Весь год злилась его постам и нелепым комментариям в Фейсбуке, отвечала колкостями, переживала, что так и теряют друзей.
Оказалось, друзей теряют вот так: в Днепровском районе тремя выстрелами в спину.
Жаль, так и не выпьем в Стамбуле, Аркаш.
Тимур Олевский
Я отключил телефон, чтобы не читать ничего сразу. Я так же сделал недавно с постами Аркадия, чтобы не читать их сразу. Они все равно попадались мне на глаза, только чуть позже.
Я отключил телефон так, чтобы мне не смог дозвониться редактор. Я отключил телефон, чтобы не читать сегодня новости о расследовании и не видеть реакции официальных лиц. Меня вообще не интересует, что скажут об убийстве Бабченко в Кремле, на Старой площади или на Банковой улице. Все, что надо знать, уже случилось. Аркадий Бабченко убит.
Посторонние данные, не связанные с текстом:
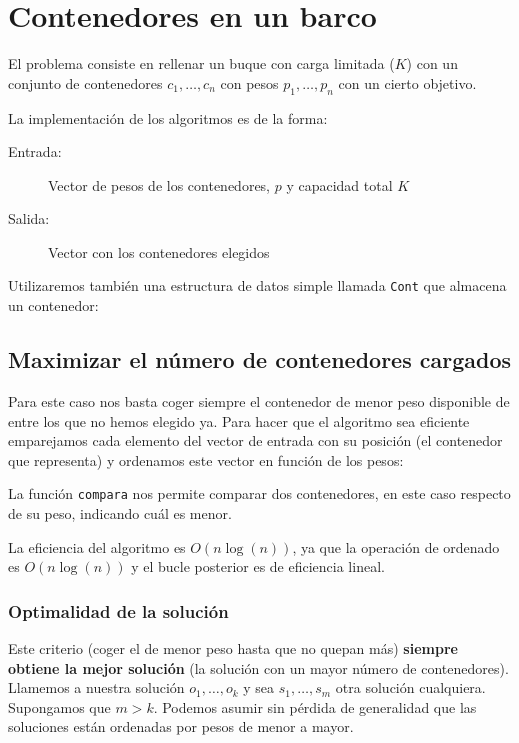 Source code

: 
\section{Contenedores en un barco}

El problema consiste en rellenar un buque con carga limitada ($K$) con un conjunto
de contenedores $c_1,\dots, c_n$ con pesos $p_1, \dots, p_n$ con un cierto objetivo.

La implementación de los algoritmos es de la forma:
\begin{description}
 \item[Entrada:] Vector de pesos de los contenedores, $p$ y capacidad total $K$
 \item[Salida:] Vector con los contenedores elegidos
\end{description}

Utilizaremos también una estructura de datos simple llamada \texttt{Cont} que almacena un
contenedor:



\subsection{Maximizar el número de contenedores cargados}

Para este caso nos basta coger siempre el contenedor de menor peso disponible de entre los
que no hemos elegido ya.
Para hacer que el algoritmo sea eficiente emparejamos cada elemento
del vector de entrada con su posición (el contenedor que representa)
y ordenamos este vector en función de los pesos:



La función \texttt{compara} nos permite comparar dos contenedores, en este caso respecto de su peso, indicando cuál es menor.

La eficiencia del algoritmo es $O(n\log(n))$, ya que la operación de ordenado es
$O(n\log(n))$ y el bucle posterior es de eficiencia lineal.

\newpage

\subsubsection{Optimalidad de la solución}

Este criterio (coger el de menor peso hasta que no quepan más) \textbf{siempre obtiene la
mejor solución} (la solución con un mayor número de contenedores).
Llamemos a nuestra solución $o_1, \dots, o_k$ y sea $s_1, \dots, s_m$ otra solución
cualquiera. Supongamos que $m > k$. Podemos asumir sin pérdida de generalidad que las
soluciones están ordenadas por pesos de menor a mayor.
Аркадий сам написал все о своей жизни и своей смерти.
Это случилось, кажется, после протестов 2011 года, когда оппозиция окончательно проиграла.
Тексты Бабченко стали утешением для людей, которые хотят справедливости, но не могут для этого ничего сделать. Они стали похожи на советские кухонные разговоры, где все готовы хоть завтра брать Кремль и под утро молча расходятся по домам.
В текстах Бабченко каждый мог поставить себя на его место, грозя кулаком в спину этим. В спину гопнику в метро, в спину полицейскому ночью на улице, богачу на дороге, в бесцветные глаза оперативника, в глазок закрытой камеры, вслед продажному пожарному, армейской колонне, зарплатной ведомости, управлению культуры, судье, газете, всей стране, живущей как во сне.
Бабченко обладал особым умением — утешать бессильных, не способных ничего изменить людей, и в этом смысле он, наверное, был последним советским диссидентом, который обещал, что танки «Абрамс» приедут и накажут подлецов, жуликов, воров и просто всех, кто прямо сейчас не прав. Теперь его больше нет, ненависть девать некуда, надо что-то делать.
Аркадий Бабченко больше никому ничего не должен, и ему нечего бояться. Он прямо сейчас, может быть, садится в свой невидимый танк. Аркадий Бабченко вылезает из люка, трогается. Его невидимые гусеницы, неслышно лязгая, поехали. Танк Аркадия Бабченко переезжает хама на членовозе с охраной, он пробивает ворота тюрьмы, разворачивается в зале прилетов аэропорта, где пассажирам кричат, как заключенным, в третьем лице, он едет по учреждениям, театрам, фондам и нищим больницам. Танк Бабченко уже пересек кладбище, он едет прямо по нам. Танк Бабченко уже в твоем городе, он уже на Тверской, вот он въезжает в Кремль, и ему бросают цветы. Просто мы этого не видим.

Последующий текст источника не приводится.